Go through the listing below and show each line that has the word "dokku".

RECORDS PROVIDED —
****************************************
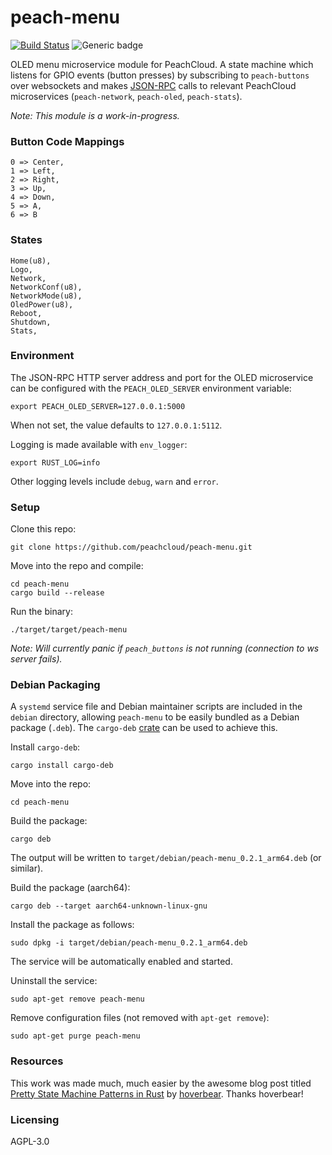 # peach-menu

[![Build Status](https://travis-ci.com/peachcloud/peach-menu.svg?branch=master)](https://travis-ci.com/peachcloud/peach-menu) ![Generic badge](https://img.shields.io/badge/version-0.2.1-<COLOR>.svg)

OLED menu microservice module for PeachCloud. A state machine which listens for GPIO events (button presses) by subscribing to `peach-buttons` over websockets and makes [JSON-RPC](https://www.jsonrpc.org/specification) calls to relevant PeachCloud microservices (`peach-network`, `peach-oled`, `peach-stats`).

_Note: This module is a work-in-progress._

### Button Code Mappings

```
0 => Center,  
1 => Left,  
2 => Right,  
3 => Up,  
4 => Down,  
5 => A,  
6 => B
```

### States

```
Home(u8),
Logo,
Network,
NetworkConf(u8),
NetworkMode(u8),
OledPower(u8),
Reboot,
Shutdown,
Stats,
```

### Environment

The JSON-RPC HTTP server address and port for the OLED microservice can be configured with the `PEACH_OLED_SERVER` environment variable:

`export PEACH_OLED_SERVER=127.0.0.1:5000`

When not set, the value defaults to `127.0.0.1:5112`.

Logging is made available with `env_logger`:

`export RUST_LOG=info`

Other logging levels include `debug`, `warn` and `error`.

### Setup

Clone this repo:

`git clone https://github.com/peachcloud/peach-menu.git`

Move into the repo and compile:

`cd peach-menu`  
`cargo build --release`

Run the binary:

`./target/target/peach-menu`

_Note: Will currently panic if `peach_buttons` is not running (connection to ws server fails)._

### Debian Packaging

A `systemd` service file and Debian maintainer scripts are included in the `debian` directory, allowing `peach-menu` to be easily bundled as a Debian package (`.deb`). The `cargo-deb` [crate](https://crates.io/crates/cargo-deb) can be used to achieve this.

Install `cargo-deb`:

`cargo install cargo-deb`

Move into the repo:

`cd peach-menu`

Build the package:

`cargo deb`

The output will be written to `target/debian/peach-menu_0.2.1_arm64.deb` (or similar).

Build the package (aarch64):

`cargo deb --target aarch64-unknown-linux-gnu`

Install the package as follows:

`sudo dpkg -i target/debian/peach-menu_0.2.1_arm64.deb`

The service will be automatically enabled and started.

Uninstall the service:

`sudo apt-get remove peach-menu`

Remove configuration files (not removed with `apt-get remove`):

`sudo apt-get purge peach-menu`

### Resources

This work was made much, much easier by the awesome blog post titled [Pretty State Machine Patterns in Rust](https://hoverbear.org/2016/10/12/rust-state-machine-pattern/) by [hoverbear](https://hoverbear.org/about/). Thanks hoverbear!

### Licensing

AGPL-3.0
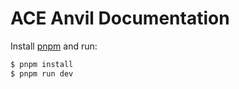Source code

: # ACE Anvil Documentation

Install [pnpm](https://pnpm.io/) and run:

```sh
$ pnpm install
$ pnpm run dev
```
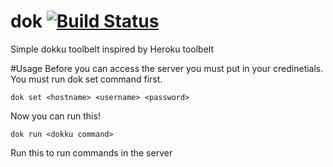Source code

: # dok [![Build Status](https://travis-ci.org/LucioFranco/dok.svg)](https://travis-ci.org/LucioFranco/dok)
Simple dokku toolbelt inspired by Heroku toolbelt

#Usage
Before you can access the server you must put in your credinetials. You must run dok set command first.
```
dok set <hostname> <username> <password>
```
Now you can run this!

```
dok run <dokku command>
```
Run this to run commands in the server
****************************************
EXERCISE RESPONSE —
Simple dokku toolbelt inspired by Heroku toolbelt
dok run <dokku command>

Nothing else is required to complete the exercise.